Monday 8 November 2010

True Colours

How quickly the time passes when the trees demand to be noticed, when they get to flaunt the inner leaf colours they might always be if they didn't need the green of chorophyll to photosynthesise the sunlight. Here the countryside specialises in golds, yellows and tans as beech, birch, hawthorn and oak predominate.

Still an uplifting sight even with the absence of  the flame red of garden grown maples and soumac. But time was not standing still. A few days ago the poplars at the across the field were a sentinel row of pheasant-coloured plumes and now they are  scarcely visible smudges through which to view the fields beyond.

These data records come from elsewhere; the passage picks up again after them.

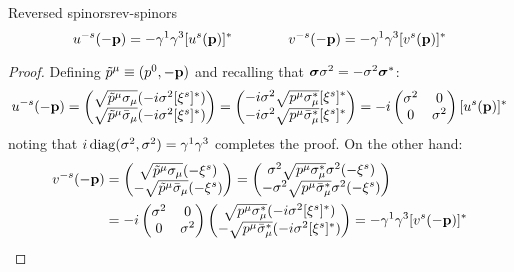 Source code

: \begin{lemma}{Reversed spinors}{rev-spinors}
  \begin{equation}
    u^{-s}(-\mathbf{p}) = - \gamma^1 \gamma^3 [u^s(\mathbf{p})]^*
    \qquad \qquad
    v^{-s}(-\mathbf{p}) = - \gamma^1 \gamma^3 [v^s(\mathbf{p})]^*
    \label{eq:2.38}
  \end{equation}

  \tcblower

  \begin{proof}
    Defining $ \tilde{p}^\mu \equiv (p^0, -\mathbf{p}) $ and recalling that $ \boldsymbol{\sigma} \sigma^2 = - \sigma^2 \boldsymbol{\sigma}^* $:
    \begin{equation*}
      u^{-s}(-\mathbf{p}) =
      \begin{pmatrix}
        \sqrt{\tilde{p}^\mu \sigma_\mu} (-i \sigma^2 [\xi^s]^*) \\
        \sqrt{\tilde{p}^\mu \bar{\sigma}_\mu} (-i \sigma^2 [\xi^s]^*)
      \end{pmatrix}
      =
      \begin{pmatrix}
        -i \sigma^2 \sqrt{p^\mu \sigma_\mu^*} [\xi^s]^* \\
        -i \sigma^2 \sqrt{p^\mu \bar{\sigma}_\mu^*} [\xi^s]^*
      \end{pmatrix}
      = -i \begin{pmatrix} \sigma^2 & 0 \\ 0 & \sigma^2 \end{pmatrix} [u^s(\mathbf{p})]^*
    \end{equation*}
    noting that $ i \operatorname{diag}(\sigma^2,\sigma^2) = \gamma^1 \gamma^3 $ completes the proof. On the other hand:
    \begin{equation*}
      \begin{split}
        v^{-s}(-\mathbf{p})
        &=
        \begin{pmatrix}
          \sqrt{\tilde{p}^\mu \sigma_\mu} (-\xi^s) \\
          - \sqrt{\tilde{p}^\mu \bar{\sigma}_\mu} (-\xi^s)
        \end{pmatrix}
        = 
        \begin{pmatrix}
          \sigma^2 \sqrt{p^\mu \sigma_\mu^*} \sigma^2 (-\xi^s) \\
          - \sigma^2 \sqrt{p^\mu \bar{\sigma}_\mu^*} \sigma^2 (-\xi^s)
        \end{pmatrix}\\
        &= -i \begin{pmatrix} \sigma^2 & 0 \\ 0 & \sigma^2 \end{pmatrix}
        \begin{pmatrix}
          \sqrt{p^\mu \sigma_\mu^*} (-i \sigma^2 [\xi^s]^*) \\
          - \sqrt{p^\mu \bar{\sigma}_\mu^*} (-i \sigma^2 [\xi^s]^*)
        \end{pmatrix}
        = - \gamma^1 \gamma^3 [v^s(-\mathbf{p})]^*
      \end{split}
    \end{equation*}
  \end{proof}
\end{lemma}

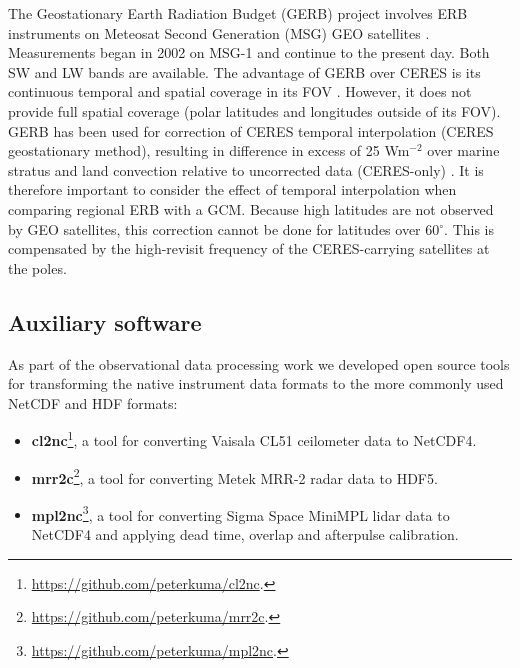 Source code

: The Geostationary Earth Radiation Budget (GERB) project involves ERB instruments
on Meteosat Second Generation (MSG) GEO satellites \citep{harries2005}.
Measurements began in 2002 on MSG-1 and continue to the present day.
Both SW and LW bands are available. The advantage of GERB
over CERES is its continuous temporal and spatial coverage in its FOV
\citep{sandford2003}. However, it does not provide full spatial coverage
(polar latitudes and longitudes outside of its FOV).
GERB has been used for correction of CERES temporal interpolation
(CERES geostationary method), resulting in difference in excess of 25 Wm$^{-2}$
over marine stratus and land convection relative to uncorrected data
(CERES-only) \citep{doelling2013}. It is therefore important to consider
the effect of temporal interpolation when comparing regional ERB with a GCM.
Because high latitudes are not observed by GEO satellites, this correction
cannot be done for latitudes over 60$^{\circ}$. This is compensated by the high-revisit
frequency of the CERES-carrying satellites at the poles.


\subsection{Auxiliary software}

As part of the observational data processing work we developed
open source tools for transforming the native instrument data formats to
the more commonly used NetCDF and HDF formats:

\begin{itemize}
\item \textbf{cl2nc}\footnote{\url{https://github.com/peterkuma/cl2nc}.}, a tool for converting Vaisala CL51
ceilometer data to NetCDF4.
\item \textbf{mrr2c}\footnote{\url{https://github.com/peterkuma/mrr2c}.}, a tool for converting
Metek MRR-2 radar data to HDF5.
\item \textbf{mpl2nc}\footnote{\url{https://github.com/peterkuma/mpl2nc}.}, a
tool for converting Sigma Space MiniMPL lidar data to NetCDF4 and applying
dead time, overlap and afterpulse calibration.
\end{itemize}

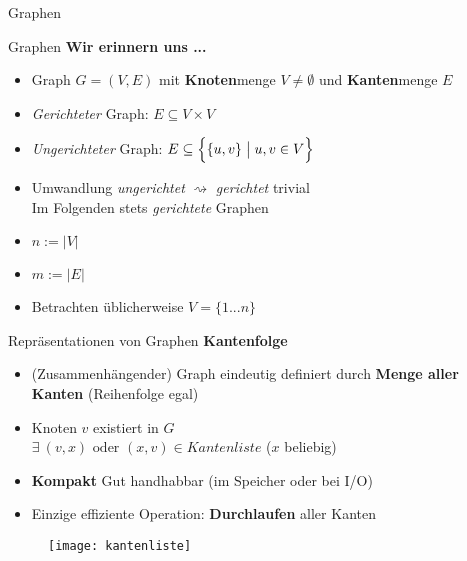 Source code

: 

\def\haslogo{}




\date{30. Juni \thisyear}



	
	
	\begin{frame}
		\titlepage
	\end{frame}
	
\begin{headframe}
	Graphen
\end{headframe}
	
\begin{frame}{Graphen}
	\textbf{Wir erinnern uns ...} 
	\begin{itemize}
		\item Graph $G = (V, E)$ mit \textbf{Knoten}menge $V \neq \emptyset$ und \textbf{Kanten}menge $E$
		\pause
		\item \emph{Gerichteter} Graph: $E \subseteq V \times V$
		\item \emph{Ungerichteter} Graph: $E \subseteq \Big\lbrace \{u, v\} \bigm| u, v \in V \Big\rbrace$
		\pause
		\item Umwandlung \textit{ungerichtet} $\rightsquigarrow$ \textit{gerichtet} trivial \\ 
		\impl Im Folgenden stets \emph{gerichtete} Graphen
		\pause
		\item $n := |V|$
		\item $m := |E|$
		\pause
		\item Betrachten üblicherweise $V = \{1...n\}$ 
	\end{itemize}
\end{frame}

\begin{frame}{Repräsentationen von Graphen}
	\textbf{Kantenfolge} \\[0,125cm]
	\begin{itemize}
		\item {\small (Zusammenhängender)} Graph eindeutig definiert durch \textbf{Menge aller Kanten} (Reihenfolge egal)
		\pause
		\item Knoten $v$ existiert in $G$ \\ 
		\gdw $\exists\ (v, x) \text{ oder } (x, v) \in \textit{Kantenliste}$ \quad ($x$ beliebig)
		\pause
		\item[\Pros] \textbf{Kompakt} \impl Gut handhabbar (im Speicher oder bei I/O)
		\pause
		\item[\Cons] Einzige effiziente Operation: \textbf{Durchlaufen} aller Kanten
	\end{itemize}
	\begin{figure}[htp]
		\centering
		\texttt{[image: kantenliste]}
	\end{figure}
\end{frame}

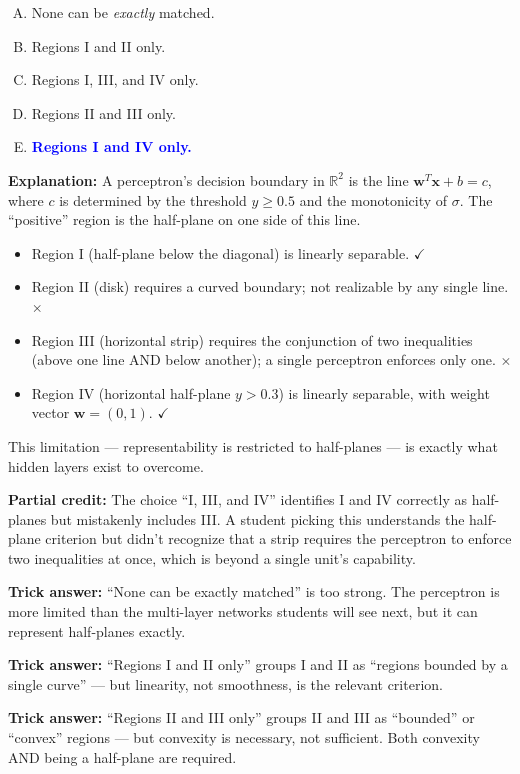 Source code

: \documentclass[12pt]{amsart}
\begin{document}
\begin{enumerate}[(A)]
\item None can be \emph{exactly} matched.
\item Regions I and II only.
\item Regions I, III, and IV only.
\item Regions II and III only.
\item \textcolor{blue}{\textbf{Regions I and IV only.}}
\end{enumerate}

\textbf{Explanation:}
A perceptron's decision boundary in $\mathbb{R}^2$ is the line
$\mathbf{w}^T\mathbf{x} + b = c$, where $c$ is determined by the threshold
$y \geq 0.5$ and the monotonicity of $\sigma$. The ``positive'' region is the
half-plane on one side of this line.
\begin{itemize}
\item Region I (half-plane below the diagonal) is linearly separable. $\checkmark$
\item Region II (disk) requires a curved boundary; not realizable by any
single line. $\times$
\item Region III (horizontal strip) requires the conjunction of two
inequalities (above one line AND below another); a single perceptron
enforces only one. $\times$
\item Region IV (horizontal half-plane $y > 0.3$) is linearly separable,
with weight vector $\mathbf{w} = (0, 1)$. $\checkmark$
\end{itemize}
This limitation --- representability is restricted to half-planes --- is
exactly what hidden layers exist to overcome.

\textbf{Partial credit:}
The choice ``I, III, and IV'' identifies I and IV correctly as half-planes
but mistakenly includes III. A student picking this understands the
half-plane criterion but didn't recognize that a strip requires the
perceptron to enforce two inequalities at once, which is beyond a single
unit's capability.

\textbf{Trick answer:}
``None can be exactly matched'' is too strong. The perceptron is more limited
than the multi-layer networks students will see next, but it can represent
half-planes exactly.

\textbf{Trick answer:}
``Regions I and II only'' groups I and II as ``regions bounded by a single
curve'' --- but linearity, not smoothness, is the relevant criterion.

\textbf{Trick answer:}
``Regions II and III only'' groups II and III as ``bounded'' or ``convex''
regions --- but convexity is necessary, not sufficient. Both convexity AND
being a half-plane are required.
\end{document}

With a forecast of wind and rain I set out to capture some of the best I could find with my camera. I found that up on the downs I was already too late. Many of the trees had already stripped down to their ivy green
underwear.
But finally I found the silver birches much closer to home. So much about them exudes elegance just now - the silver bark, the gold, diamond shaped leaves, the regal purple of the sweeping twigs already bare. Truly, as Coleridge called it, The Lady of the Woods.




Saturday 30 October 2010

In Praise of Pumpkins

Just now they are inescapable, aren't they? Lanterns, cookies, decorations and mercifully, simply as vegetables. There was a time when pumpkins were only sold at this time of year. They were orange, round and best suited only for carving. Now we have greater range of squashes and pumpkins, some ornamental but others such as gem, acorn, butternut and Crown Prince with flesh that is richer both in colour and flavour. As locally grown butternuts are available now I like to make the most of them; soup, pies and, this year, bread.
Pumpkin Bread
This is my take on a recipe from Beverly Sunderland Smith's book,
Bread and Beyond.

Ingredients
375g pumpkin peeled and chopped
30g Butter
1 small onion finely chopped
a 7g sachet active dry yeast
1 teaspoon sugar
1/2 teaspoon of turmeric
100 - 150 ml water
500g strong white flour
1 teaspoon salt
1 egg yolk plus 2 teaspoons water

How to
1.Steam the pumpkin until it is very soft. Meanwhile melt the butter in a pan and cook the onion over low heat until it is softened but not brown. Take off the heat and add the steamed pumpkin to the pan and mash it till smooth. Leave to cool until warm enough to handle.
2. Sift the flour, turmeric and salt into a large bowl and stir in the yeast and sugar. Make a well in the centre and add the warm pumpkin, onion and butter mixture. Add 100ml of the water and work to make a soft dough. I know it seems a small amount of water for the amount of flour but the pumpkin puree is semi-liquid. Depending on the flour and the type of squash, it may need more liquid but work the mix first to see just how much if any.
3. Knead the dough for ten minutes until it is even and elastic.Form it into a ball and place it in  a bowl, cover with a damp cloth and leave it in a warm place to double in bulk. This should take about an hour.
4. Punch the dough down and take off a small piece. Shape the rest into a ball, keep tucking the edges under and turning until a good shape is made. Place it on a greased baking tray. Poke a hole into the top and shape the small piece into a little stalk and pop it into the hole. Make several deep slashes around the slides - about 8 or 9. Cover again. This time it might be better to use a large polythene bag and ensure it won't touch the rising dough. Leave in a warm place for another hour to rise and double in size.
Heat the oven to 220 deg C.
5. When the loaf has risen, make a glaze with the egg yolk and water. Brush on the glaze leaving the slashes unglazed. Bake for 25 mins or until the bread sounds hollow when tapped on the bottom.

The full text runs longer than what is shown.